Initial marketing stemming from the service will aim at enterprise accounts. Specific uses arranged with third party partners and clients will define different sets of content. For example, products generated from WebFountain for Factiva will incorporate a 2-year-plus-current subset of Factiva's Publications Library. While IBM will supply the technology and host the service, partners will supply the marketing and brand name connections to specific targets. Factiva's Reputation Manager will serve senior executives by using WebFountain to discover and measure what the world and its Web are saying about companies and products. Reputation Manager could cost an estimated $150,000-$300,000 annually.
Susan Feldman, director of content and retrieval technologies at IDC, commented: "The advent of the Web, with its information free-for-all has somewhat sidelined content providers who have traditionally provided higher quality content, but at a price. This relationship [between IBM and WebFountain partners] brings the content provider back to the center. If they can create tools that will merge internal and external information, categorize it into a single taxonomy, and then let their users manipulate data from multiple sources, they will have created the ultimate competitive intelligence tool—as well as marketing tools, terrorist tracking tools, reputation monitoring tools, as this one is billed, and other, almost limitless information possibilities. This application takes an unthinkably large collection of worldwide information and makes it accessible as it has never been before."
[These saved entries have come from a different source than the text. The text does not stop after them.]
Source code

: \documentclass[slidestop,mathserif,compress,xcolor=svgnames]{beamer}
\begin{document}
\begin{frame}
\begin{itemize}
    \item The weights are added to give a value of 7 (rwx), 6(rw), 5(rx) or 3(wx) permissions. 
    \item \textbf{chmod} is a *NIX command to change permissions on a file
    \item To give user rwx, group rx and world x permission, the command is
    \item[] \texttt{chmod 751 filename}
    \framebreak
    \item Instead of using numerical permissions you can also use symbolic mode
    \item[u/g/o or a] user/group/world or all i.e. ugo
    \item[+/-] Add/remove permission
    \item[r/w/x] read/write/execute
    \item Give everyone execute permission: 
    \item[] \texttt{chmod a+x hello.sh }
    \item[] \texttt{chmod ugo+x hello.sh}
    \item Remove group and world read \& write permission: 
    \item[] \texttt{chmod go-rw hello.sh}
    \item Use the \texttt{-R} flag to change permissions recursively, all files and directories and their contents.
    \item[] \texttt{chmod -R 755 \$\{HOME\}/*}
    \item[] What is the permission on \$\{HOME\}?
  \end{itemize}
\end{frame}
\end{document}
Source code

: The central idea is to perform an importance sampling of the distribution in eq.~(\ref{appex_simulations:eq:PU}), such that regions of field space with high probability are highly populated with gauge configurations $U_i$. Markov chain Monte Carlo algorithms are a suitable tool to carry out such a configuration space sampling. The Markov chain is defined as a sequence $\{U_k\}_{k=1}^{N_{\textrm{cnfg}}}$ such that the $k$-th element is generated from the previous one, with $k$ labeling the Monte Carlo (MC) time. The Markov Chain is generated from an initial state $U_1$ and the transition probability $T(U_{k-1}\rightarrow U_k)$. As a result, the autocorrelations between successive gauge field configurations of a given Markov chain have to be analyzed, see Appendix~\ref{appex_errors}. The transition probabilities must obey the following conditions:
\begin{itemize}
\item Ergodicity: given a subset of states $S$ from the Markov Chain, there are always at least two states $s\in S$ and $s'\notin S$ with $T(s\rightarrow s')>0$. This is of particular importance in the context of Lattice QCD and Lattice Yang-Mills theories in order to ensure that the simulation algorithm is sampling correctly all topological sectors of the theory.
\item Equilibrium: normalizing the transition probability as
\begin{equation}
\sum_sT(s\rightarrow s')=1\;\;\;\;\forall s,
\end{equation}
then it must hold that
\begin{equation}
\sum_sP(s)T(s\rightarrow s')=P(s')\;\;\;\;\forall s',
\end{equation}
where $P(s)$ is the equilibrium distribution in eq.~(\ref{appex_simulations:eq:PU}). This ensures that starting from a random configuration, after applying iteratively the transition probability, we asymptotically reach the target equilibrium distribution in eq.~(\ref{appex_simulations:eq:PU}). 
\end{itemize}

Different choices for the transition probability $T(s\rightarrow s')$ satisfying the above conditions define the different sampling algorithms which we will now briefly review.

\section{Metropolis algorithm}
Feldman points to the breadth of IBM's software research. "IBM has superb research that goes in all directions. It has over 100 content technologies in hand. Here in WebFountain they have pulled them together with their know-how." However, Feldman also salutes the wisdom of using third parties to handle customer relations and marketing.
Initially, according to Kevin Mann, chief strategist for WebFountain, IBM plans to target the Global 2000 for its direct efforts, while they expect partner Factiva to target the Global 4000. Clare Hart, president and CEO of Factiva, commented: "This is the next logical step toward giving people intelligence that they can act upon. We expect this type of service to become a key business asset and a must-have for the most ambitious enterprises." (For more information on WebFountain, go to http://www.almaden.ibm.com/webfountain.)
Until WebFountain, services using a full array of advanced text mining and analytic software have required too much computer power to operate swiftly, restricting operations to millions of documents in coverage and tens or hundreds of thousands of uses per day. IBM's accomplishment, according to Feldman, lies in pushing text mining to a new scale level—billions of documents and millions of requests per day.
Reportedly, dozens of potential partners have approached IBM. Mann indicated that IBM was negotiating with many on the applications side, plus others on the content side. Enabling the full functionality of WebFountain requires both client and domain knowledge. Feldman predicts that text mining companies, such as ClearForest, with strong canned taxonomies and good visualization of results will make logical partners.
Feldman advises information professionals: "If you're involved in building a taxonomy in a discipline, in indexing a field, in competitive intelligence, in setting up news alerts for a large enterprise, you need to pay attention to this announcement. It's an opportunity."